• [THE PROBLEM]: Only the lines from the top of the listing below to the line that has "chosen independently, silently" should be echoed, with both ends kept and pictures left out.

──────────────────────────────

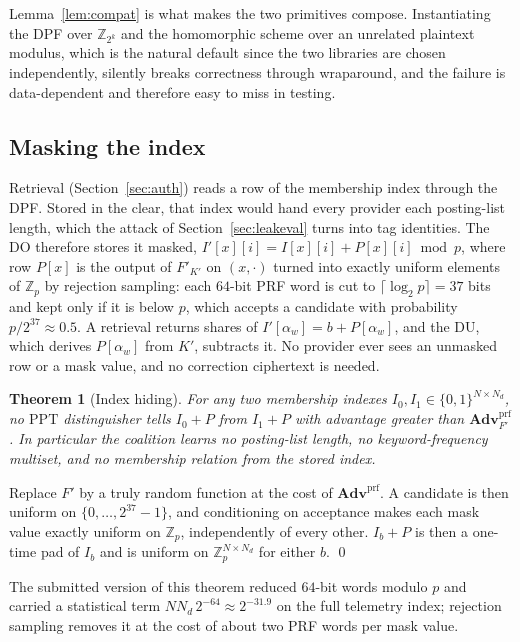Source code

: \documentclass[a4paper,fleqn]{cas-dc}
\newif\ifauthorchecks
\newcommand{\authorcheck}[1]{\ifauthorchecks{\color{red}\textsf{[Authors: #1]}}\fi}
\newtheorem{theorem}{Theorem}
\newcommand{\PPT}{\mathrm{PPT}}
\newcommand{\advPRF}{\mathbf{Adv}^{\mathrm{prf}}}
\begin{document}
Lemma~\ref{lem:compat} is what makes the two primitives compose. Instantiating
the DPF over $\mathbb{Z}_{2^k}$ and the homomorphic scheme over an unrelated
plaintext modulus, which is the natural default since the two libraries are
chosen independently, silently breaks correctness through wraparound, and the
failure is data-dependent and therefore easy to miss in testing.

\subsection{Masking the index}
\label{sec:mask}
Retrieval (Section~\ref{sec:auth}) reads a row of the membership index through
the DPF. Stored in the clear, that index would hand every provider each
posting-list length, which the attack of Section~\ref{sec:leakeval} turns into
tag identities. The DO therefore stores it masked,
$I'[x][i]=I[x][i]+P[x][i]\bmod p$, where row $P[x]$ is the output of
$F'_{K'}$ on $(x,\cdot)$ turned into exactly uniform elements of
$\mathbb{Z}_p$ by rejection sampling: each $64$-bit PRF word is cut to
$\lceil\log_2 p\rceil=37$ bits and kept only if it is below $p$, which accepts
a candidate with probability $p/2^{37}\approx0.5$. A retrieval returns shares
of $I'[\alpha_w]=b+P[\alpha_w]$, and the DU, which derives $P[\alpha_w]$ from
$K'$, subtracts it. No provider ever sees an unmasked row or a mask value, and
no correction ciphertext is needed.

\begin{theorem}[Index hiding]
\label{thm:mask}
For any two membership indexes $I_0,I_1\in\{0,1\}^{N\times N_d}$, no $\PPT$
distinguisher tells $I_0+P$ from $I_1+P$ with advantage greater than
$\advPRF_{F'}$. In particular the coalition learns no posting-list length, no
keyword-frequency multiset, and no membership relation from the stored index.
\end{theorem}
\begin{pf}
Replace $F'$ by a truly random function at the cost of $\advPRF$. A candidate
is then uniform on $\{0,\dots,2^{37}-1\}$, and conditioning on acceptance makes
each mask value exactly uniform on $\mathbb{Z}_p$, independently of every
other. $I_b+P$ is then a one-time pad of $I_b$ and is uniform on
$\mathbb{Z}_p^{N\times N_d}$ for either $b$. \qed
\end{pf}

The submitted version of this theorem reduced $64$-bit words modulo $p$ and
carried a statistical term $N N_d\,2^{-64}\approx2^{-31.9}$ on the full
telemetry index; rejection sampling removes it at the cost of about two PRF
words per mask value. \authorcheck{The C++ prototype still reduces 64-bit
words; port the rejection sampler of the reference implementation
(crshe/prg.py) before re-running Section~\ref{sec:leakeval}.}
\end{document}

──────────────────────────────

• [RESPONSE BOX]:
Source code

: \documentclass[a4paper,fleqn]{cas-dc}
\newif\ifauthorchecks
\newcommand{\authorcheck}[1]{\ifauthorchecks{\color{red}\textsf{[Authors: #1]}}\fi}
\newtheorem{theorem}{Theorem}
\newcommand{\PPT}{\mathrm{PPT}}
\newcommand{\advPRF}{\mathbf{Adv}^{\mathrm{prf}}}
\begin{document}
Lemma~\ref{lem:compat} is what makes the two primitives compose. Instantiating
the DPF over $\mathbb{Z}_{2^k}$ and the homomorphic scheme over an unrelated
plaintext modulus, which is the natural default since the two libraries are
chosen independently, silently breaks correctness through wraparound, and the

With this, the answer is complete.